Reproduce each line from the records that holds "price".

——————

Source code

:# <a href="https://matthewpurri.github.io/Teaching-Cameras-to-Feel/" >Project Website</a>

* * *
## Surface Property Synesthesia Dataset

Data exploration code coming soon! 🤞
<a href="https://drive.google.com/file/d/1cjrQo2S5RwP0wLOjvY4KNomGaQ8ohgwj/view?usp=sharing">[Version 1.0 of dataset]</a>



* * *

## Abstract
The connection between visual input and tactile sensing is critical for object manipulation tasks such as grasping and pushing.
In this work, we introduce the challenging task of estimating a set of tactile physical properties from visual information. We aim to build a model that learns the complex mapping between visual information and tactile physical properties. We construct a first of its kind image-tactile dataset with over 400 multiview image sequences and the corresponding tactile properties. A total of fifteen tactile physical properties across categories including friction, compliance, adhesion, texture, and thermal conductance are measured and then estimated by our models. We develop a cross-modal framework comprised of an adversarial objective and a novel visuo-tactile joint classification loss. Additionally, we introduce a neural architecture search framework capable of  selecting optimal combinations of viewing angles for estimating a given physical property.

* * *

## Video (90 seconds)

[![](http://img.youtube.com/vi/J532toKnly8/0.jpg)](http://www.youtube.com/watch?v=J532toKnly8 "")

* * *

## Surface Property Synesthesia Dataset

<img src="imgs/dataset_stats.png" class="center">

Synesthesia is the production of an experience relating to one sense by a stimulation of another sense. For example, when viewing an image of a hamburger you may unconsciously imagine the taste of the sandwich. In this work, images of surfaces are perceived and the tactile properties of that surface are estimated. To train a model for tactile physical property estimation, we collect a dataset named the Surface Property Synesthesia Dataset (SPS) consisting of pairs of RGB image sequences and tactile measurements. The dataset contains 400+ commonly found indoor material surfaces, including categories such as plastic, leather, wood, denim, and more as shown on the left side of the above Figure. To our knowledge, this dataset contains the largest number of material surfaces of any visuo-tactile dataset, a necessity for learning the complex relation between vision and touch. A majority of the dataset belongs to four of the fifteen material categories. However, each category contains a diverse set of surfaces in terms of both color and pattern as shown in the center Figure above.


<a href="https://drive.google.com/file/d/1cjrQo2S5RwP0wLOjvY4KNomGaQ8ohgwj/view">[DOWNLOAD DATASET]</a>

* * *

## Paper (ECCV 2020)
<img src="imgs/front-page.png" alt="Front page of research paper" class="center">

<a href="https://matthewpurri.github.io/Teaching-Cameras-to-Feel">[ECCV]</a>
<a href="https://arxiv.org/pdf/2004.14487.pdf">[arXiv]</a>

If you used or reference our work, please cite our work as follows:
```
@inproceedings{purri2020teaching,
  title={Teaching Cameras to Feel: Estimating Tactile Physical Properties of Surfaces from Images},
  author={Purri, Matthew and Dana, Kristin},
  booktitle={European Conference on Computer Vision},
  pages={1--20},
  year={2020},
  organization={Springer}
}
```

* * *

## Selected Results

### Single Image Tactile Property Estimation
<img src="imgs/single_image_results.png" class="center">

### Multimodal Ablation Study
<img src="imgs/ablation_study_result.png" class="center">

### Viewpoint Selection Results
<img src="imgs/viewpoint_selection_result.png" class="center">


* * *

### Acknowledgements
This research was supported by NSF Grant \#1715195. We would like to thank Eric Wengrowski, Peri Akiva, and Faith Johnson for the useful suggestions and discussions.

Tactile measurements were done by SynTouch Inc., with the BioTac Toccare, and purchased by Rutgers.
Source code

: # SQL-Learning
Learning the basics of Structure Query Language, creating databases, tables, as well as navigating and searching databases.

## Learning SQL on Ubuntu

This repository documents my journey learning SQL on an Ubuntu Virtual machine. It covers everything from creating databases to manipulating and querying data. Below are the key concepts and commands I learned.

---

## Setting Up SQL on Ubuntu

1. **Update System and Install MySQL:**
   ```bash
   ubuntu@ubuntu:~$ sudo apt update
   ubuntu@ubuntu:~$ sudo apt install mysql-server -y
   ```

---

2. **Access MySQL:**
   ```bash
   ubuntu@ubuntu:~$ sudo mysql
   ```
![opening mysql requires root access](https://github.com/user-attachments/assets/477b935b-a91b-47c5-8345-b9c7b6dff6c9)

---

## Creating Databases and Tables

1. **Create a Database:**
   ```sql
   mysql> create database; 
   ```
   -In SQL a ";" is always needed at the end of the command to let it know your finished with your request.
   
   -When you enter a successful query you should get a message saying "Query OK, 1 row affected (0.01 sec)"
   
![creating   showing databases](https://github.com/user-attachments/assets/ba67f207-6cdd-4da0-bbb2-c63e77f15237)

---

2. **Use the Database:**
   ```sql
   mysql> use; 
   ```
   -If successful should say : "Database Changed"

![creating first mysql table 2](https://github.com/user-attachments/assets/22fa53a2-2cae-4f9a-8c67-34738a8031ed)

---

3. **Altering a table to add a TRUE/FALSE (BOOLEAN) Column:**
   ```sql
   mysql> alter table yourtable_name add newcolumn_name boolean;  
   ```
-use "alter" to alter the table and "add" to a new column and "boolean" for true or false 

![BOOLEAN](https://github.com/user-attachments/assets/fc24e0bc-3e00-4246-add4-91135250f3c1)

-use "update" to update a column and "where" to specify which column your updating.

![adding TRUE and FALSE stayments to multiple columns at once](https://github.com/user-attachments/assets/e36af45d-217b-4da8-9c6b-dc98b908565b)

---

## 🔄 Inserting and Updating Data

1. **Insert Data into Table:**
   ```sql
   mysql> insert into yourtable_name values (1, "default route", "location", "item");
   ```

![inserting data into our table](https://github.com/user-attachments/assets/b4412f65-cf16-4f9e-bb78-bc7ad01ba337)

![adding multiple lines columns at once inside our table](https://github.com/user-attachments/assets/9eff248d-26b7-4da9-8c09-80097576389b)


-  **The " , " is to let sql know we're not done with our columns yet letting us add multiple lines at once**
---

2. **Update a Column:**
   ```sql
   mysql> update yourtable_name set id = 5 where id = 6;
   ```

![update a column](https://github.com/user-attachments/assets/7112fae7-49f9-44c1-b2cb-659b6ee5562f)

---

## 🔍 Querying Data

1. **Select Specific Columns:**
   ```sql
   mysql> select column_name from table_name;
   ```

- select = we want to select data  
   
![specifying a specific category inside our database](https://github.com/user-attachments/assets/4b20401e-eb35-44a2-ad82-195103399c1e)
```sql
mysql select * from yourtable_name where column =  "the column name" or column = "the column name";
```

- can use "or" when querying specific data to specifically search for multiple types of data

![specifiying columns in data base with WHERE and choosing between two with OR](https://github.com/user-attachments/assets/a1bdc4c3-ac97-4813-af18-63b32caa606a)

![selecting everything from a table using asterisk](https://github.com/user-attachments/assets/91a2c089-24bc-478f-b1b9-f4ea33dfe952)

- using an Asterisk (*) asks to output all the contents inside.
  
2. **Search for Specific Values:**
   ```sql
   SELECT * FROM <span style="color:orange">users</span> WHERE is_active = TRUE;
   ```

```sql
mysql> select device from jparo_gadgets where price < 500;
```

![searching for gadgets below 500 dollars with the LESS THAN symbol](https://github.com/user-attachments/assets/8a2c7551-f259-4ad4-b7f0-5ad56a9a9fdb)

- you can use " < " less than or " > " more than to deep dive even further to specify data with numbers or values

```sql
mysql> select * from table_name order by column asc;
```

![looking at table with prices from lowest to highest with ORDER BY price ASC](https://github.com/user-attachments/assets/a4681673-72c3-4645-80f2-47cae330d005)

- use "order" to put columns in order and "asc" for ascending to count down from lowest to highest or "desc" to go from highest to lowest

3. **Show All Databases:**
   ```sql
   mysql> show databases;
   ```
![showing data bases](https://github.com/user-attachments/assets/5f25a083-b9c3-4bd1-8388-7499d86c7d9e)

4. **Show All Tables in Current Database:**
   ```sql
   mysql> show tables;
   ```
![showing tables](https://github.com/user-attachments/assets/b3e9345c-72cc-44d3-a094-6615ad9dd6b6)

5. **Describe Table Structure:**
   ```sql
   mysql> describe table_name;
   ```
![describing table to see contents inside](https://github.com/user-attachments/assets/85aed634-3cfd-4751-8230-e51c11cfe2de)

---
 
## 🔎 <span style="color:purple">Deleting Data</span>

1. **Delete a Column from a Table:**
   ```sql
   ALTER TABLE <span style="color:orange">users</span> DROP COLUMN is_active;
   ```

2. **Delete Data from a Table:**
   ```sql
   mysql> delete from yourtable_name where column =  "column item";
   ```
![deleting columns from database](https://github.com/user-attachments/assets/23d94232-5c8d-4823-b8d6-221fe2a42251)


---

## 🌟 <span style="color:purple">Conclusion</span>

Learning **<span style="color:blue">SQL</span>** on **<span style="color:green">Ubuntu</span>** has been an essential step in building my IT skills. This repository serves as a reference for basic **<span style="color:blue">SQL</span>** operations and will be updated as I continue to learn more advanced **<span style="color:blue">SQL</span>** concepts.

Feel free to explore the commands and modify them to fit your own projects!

——————

ANSWER BELOW:
mysql> select device from jparo_gadgets where price < 500;
![looking at table with prices from lowest to highest with ORDER BY price ASC](https://github.com/user-attachments/assets/a4681673-72c3-4645-80f2-47cae330d005)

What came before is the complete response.